The Minimum Data Set (MDS) is an interdisciplinary assessment tool required by federal regulations for use in nursing homes. The MDS identifies some of the risk factors for falls, including a history of falls, dizziness, wandering, restraint use, and use of drugs in high-risk classes. As its name implies, the MDS is not a comprehensive assessment tool, and yet it is too lengthy for quick fall risk assessments. So in addition to the MDS, many nursing homes use 1-page tools that are commercially available, posted on the Internet,[6,7] or that have been created within the facility. At a minimum, any quick tool should include the following:

  1. A history of falls;

  2. Cognition, including fluctuating mental status;

  3. Impulsivity;

  4. Vision;

  5. Ambulation;

  6. Continence;

  7. Use of high-risk medications (eg, antihypertensives, diuretics, and hypoglycemics);

  8. Use of assistive devices for transfer or ambulation;

  9. Attached equipment (eg, catheters, intravenous lines, and oxygen); and

  10. Familiarity with the environment.

Considering these 10 risk factors, Ms. P is clearly at high risk for falls.

For residents with a history of falls, it is helpful to determine the circumstances of previous falls, although this information may not be available. In Ms. P's case, her daughters may be able to provide some information about previous falls even if the falls were unwitnessed -- where, when, and how she fell. Despite her cognitive deficits, Ms. P may provide more information than might be expected if she is asked directly. Are there common characteristics to the falls? For example, have the falls happened when she was using the bathroom, at the same time of day, when her blood sugars were low, or when she was wearing her high heels or not wearing her glasses?

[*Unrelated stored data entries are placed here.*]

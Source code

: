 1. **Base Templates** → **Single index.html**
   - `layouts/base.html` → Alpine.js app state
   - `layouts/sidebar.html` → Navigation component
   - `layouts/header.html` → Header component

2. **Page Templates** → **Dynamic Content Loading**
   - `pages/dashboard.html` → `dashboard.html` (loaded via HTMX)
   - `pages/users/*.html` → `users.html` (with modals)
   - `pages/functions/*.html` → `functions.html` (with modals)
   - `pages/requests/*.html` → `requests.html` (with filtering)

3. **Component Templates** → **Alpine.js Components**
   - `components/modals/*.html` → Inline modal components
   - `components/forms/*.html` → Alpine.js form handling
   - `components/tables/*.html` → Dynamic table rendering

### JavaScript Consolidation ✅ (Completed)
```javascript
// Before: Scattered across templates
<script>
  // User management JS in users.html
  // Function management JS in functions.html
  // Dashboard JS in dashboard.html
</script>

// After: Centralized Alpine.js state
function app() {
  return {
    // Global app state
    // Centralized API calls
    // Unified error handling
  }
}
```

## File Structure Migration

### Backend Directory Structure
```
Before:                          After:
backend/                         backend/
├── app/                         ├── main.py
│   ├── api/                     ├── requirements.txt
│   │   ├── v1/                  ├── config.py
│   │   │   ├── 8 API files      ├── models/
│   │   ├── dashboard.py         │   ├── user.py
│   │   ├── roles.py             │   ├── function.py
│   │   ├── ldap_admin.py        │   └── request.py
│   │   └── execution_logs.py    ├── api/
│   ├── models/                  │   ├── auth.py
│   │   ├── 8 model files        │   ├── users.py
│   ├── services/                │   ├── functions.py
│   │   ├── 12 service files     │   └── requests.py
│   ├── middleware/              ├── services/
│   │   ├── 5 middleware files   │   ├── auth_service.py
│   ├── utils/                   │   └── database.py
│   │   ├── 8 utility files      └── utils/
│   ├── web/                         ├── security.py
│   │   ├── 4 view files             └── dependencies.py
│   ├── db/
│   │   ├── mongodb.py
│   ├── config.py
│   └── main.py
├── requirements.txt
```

When Ms. P arrives at the nursing home, she is pleasant and cooperative, and she is introduced to her new room and roommate, Ms. L. She eats lunch in the main dining room with Ms. L and seems to be quietly "settling in." About 4:30 pm, the roommate goes to an activity that Ms. P chooses not to attend. A few minutes later, a staff member finds Ms. P sitting on the bathroom floor in a puddle of urine.

Fall Prevention Planning

Any plan to prevent falls for elderly residents of extended care facilities is a precarious balancing act. Two conflicting goals must be met: promoting the greatest level of independence and mobility while simultaneously preventing falls and injuries. Although Ms. P's risk for falls may have been anticipated, designing an individualized care plan within the first days of admission to long-term care to prevent falls is very difficult. Even so, in Ms. P's case there is some information that, if gathered in the first few hours of admission, might have prevented this fall. For example:

  • Were her blood sugars stable during the hospitalization?

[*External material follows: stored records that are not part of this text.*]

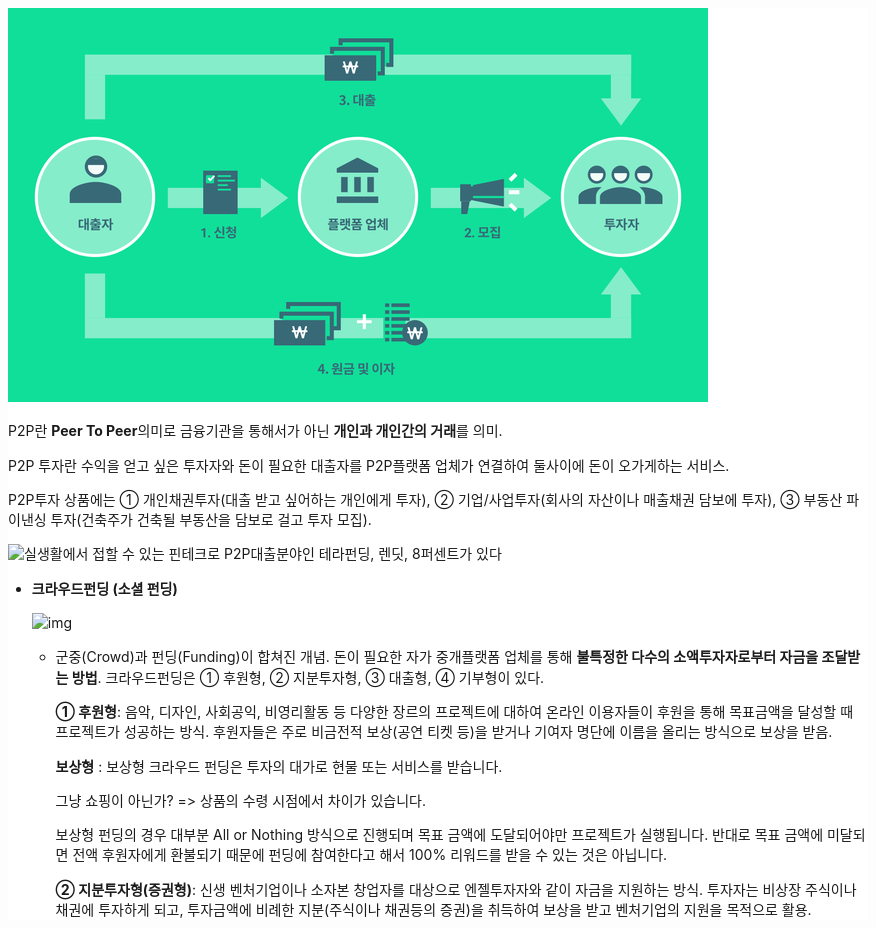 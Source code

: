  ![img](FinTech.assets/SE-9e6111f7-b289-45f3-986e-bf2963585b25.png)

  P2P란 **Peer To Peer**의미로 금융기관을 통해서가 아닌 **개인과 개인간의 거래**를 의미.

  P2P 투자란 수익을 얻고 싶은 투자자와 돈이 필요한 대출자를 P2P플랫폼 업체가 연결하여 둘사이에 돈이 오가게하는 서비스.

  P2P투자 상품에는 ① 개인채권투자(대출 받고 싶어하는 개인에게 투자), ② 기업/사업투자(회사의 자산이나 매출채권 담보에 투자), ③ 부동산 파이낸싱 투자(건축주가 건축될 부동산을 담보로 걸고 투자 모집). 

  

  ![실생활에서 접할 수 있는 핀테크로 P2P대출분야인 테라펀딩, 렌딧, 8퍼센트가 있다](https://cdn.banksalad.com/content/upload/images/content-upload-images-7042048529.png)

  

- **크라우드펀딩 (소셜 펀딩)**

  ![img](https://postfiles.pstatic.net/MjAxOTEwMjBfNjgg/MDAxNTcxNTAxMTMwODIx.s7p6FkK5TAvUDhI6wH5Uap9V5xiwkY2fmBCI4bp60a8g.mzWHq4GtQDsZWw1KoLbBhWn96l7if1ntg8z2zsX1qOUg.PNG.barbie1712/SE-0fe06d00-1f9c-4288-98ee-a653dc5bdbce.png?type=w773)

  - 군중(Crowd)과 펀딩(Funding)이 합쳐진 개념. 돈이 필요한 자가 중개플랫폼 업체를 통해 **불특정한 다수의 소액투자자로부터 자금을 조달받는 방법**. 크라우드펀딩은 ① 후원형, ② 지분투자형, ③ 대출형, ④ 기부형이 있다.

    

    **① 후원형**: 음악, 디자인, 사회공익, 비영리활동 등 다양한 장르의 프로젝트에 대하여 온라인 이용자들이 후원을 통해 목표금액을 달성할 때 프로젝트가 성공하는 방식. 후원자들은 주로 비금전적 보상(공연 티켓 등)을 받거나 기여자 명단에 이름을 올리는 방식으로 보상을 받음. 

    **보상형** : 보상형 크라우드 펀딩은 투자의 대가로 현물 또는 서비스를 받습니다.

    그냥 쇼핑이 아닌가? => 상품의 수령 시점에서 차이가 있습니다.

    보상형 펀딩의 경우 대부분 All or Nothing 방식으로 진행되며 목표 금액에 도달되어야만 프로젝트가 실행됩니다. 반대로 목표 금액에 미달되면 전액 후원자에게 환불되기 때문에 펀딩에 참여한다고 해서 100% 리워드를 받을 수 있는 것은 아닙니다. 

    

    **② 지분투자형(증권형)**: 신생 벤처기업이나 소자본 창업자를 대상으로 엔젤투자자와 같이 자금을 지원하는 방식. 투자자는 비상장 주식이나 채권에 투자하게 되고, 투자금액에 비례한 지분(주식이나 채권등의 증권)을 취득하여 보상을 받고 벤처기업의 지원을 목적으로 활용. 

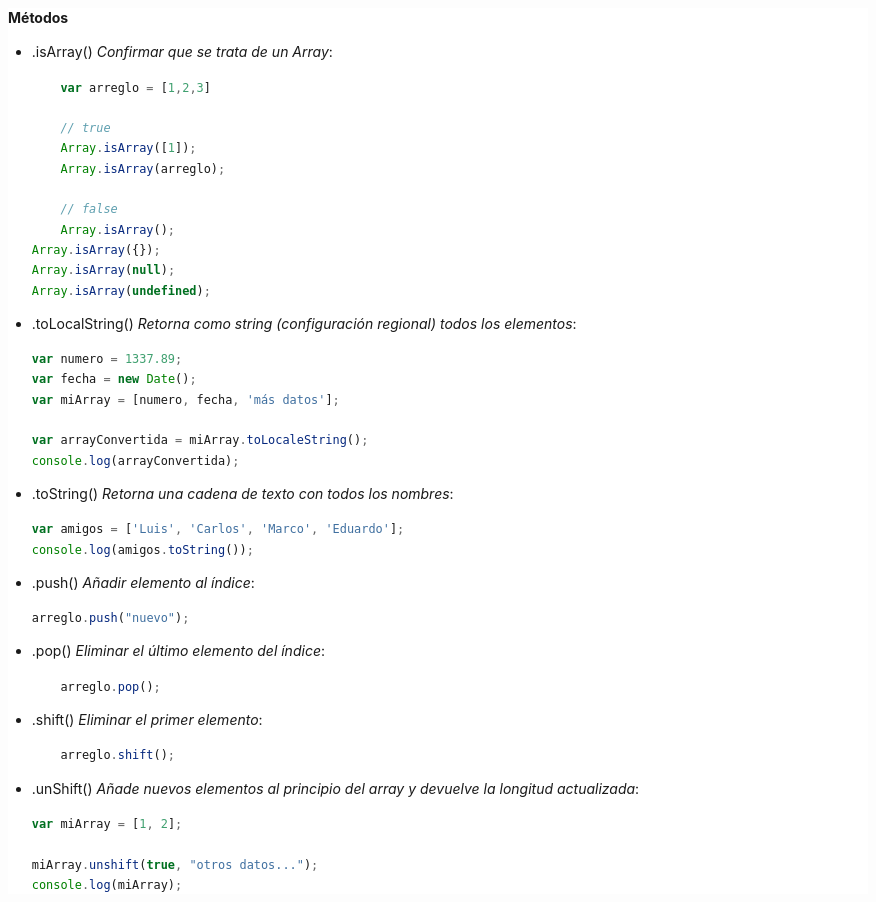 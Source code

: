 **Métodos**

- .isArray() *Confirmar que se trata de un Array*:
    ```javascript
    	var arreglo = [1,2,3]
    	
    	// true
    	Array.isArray([1]);
    	Array.isArray(arreglo);
    	
    	// false
    	Array.isArray();
	Array.isArray({});
	Array.isArray(null);
	Array.isArray(undefined);
    ```

- .toLocalString() *Retorna como string (configuración regional) todos los elementos*:
    ```javascript
	var numero = 1337.89;
	var fecha = new Date();
	var miArray = [numero, fecha, 'más datos'];
	
	var arrayConvertida = miArray.toLocaleString(); 
	console.log(arrayConvertida);     
    ```

- .toString() *Retorna una cadena de texto con todos los nombres*:
    ```javascript
	var amigos = ['Luis', 'Carlos', 'Marco', 'Eduardo'];
	console.log(amigos.toString());
    ```

- .push() *Añadir elemento al índice*:
    ```javascript
	arreglo.push("nuevo");
    ```

- .pop() *Eliminar el último elemento del índice*:
    ```javascript
    	arreglo.pop();
    ```

- .shift() *Eliminar el primer elemento*:
    ```javascript
    	arreglo.shift();
    ```

- .unShift() *Añade nuevos elementos al principio del array y devuelve la longitud actualizada*:
    ```javascript
	var miArray = [1, 2];
	
	miArray.unshift(true, "otros datos...");
	console.log(miArray);
    ```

  • When and what was the last hypoglycemic medication administered?

  • How well did she eat at lunch?

  • In addition to vital signs, is she orthostatic?

  • Was her drug regimen changed while she was hospitalized?

Every fall warrants a postfall assessment to determine the cause or causes of the fall. Unfortunately, there are no comprehensive postfall assessment tools in the literature,[8] and most facilities develop their own. Besides identifying any physical trauma, the physical assessment following a fall must include factors that might have contributed to the fall (for example, orthostasis, low blood sugar, and signs of infection). This postfall assessment should include a history of the fall and the events and circumstances preceding it. The history is gathered with a combination of the patient's report (if possible), witness observations (if any), and consideration of the patient's position and physical environment when found.

In Ms. P's case, it would be helpful to note:

  • Was the bathroom light on and was it sufficient for her?

  • Did she fall as she approached the toilet or as she tried to lower her panties?

  • Have staff assisted or cued her to toilet since arriving this morning?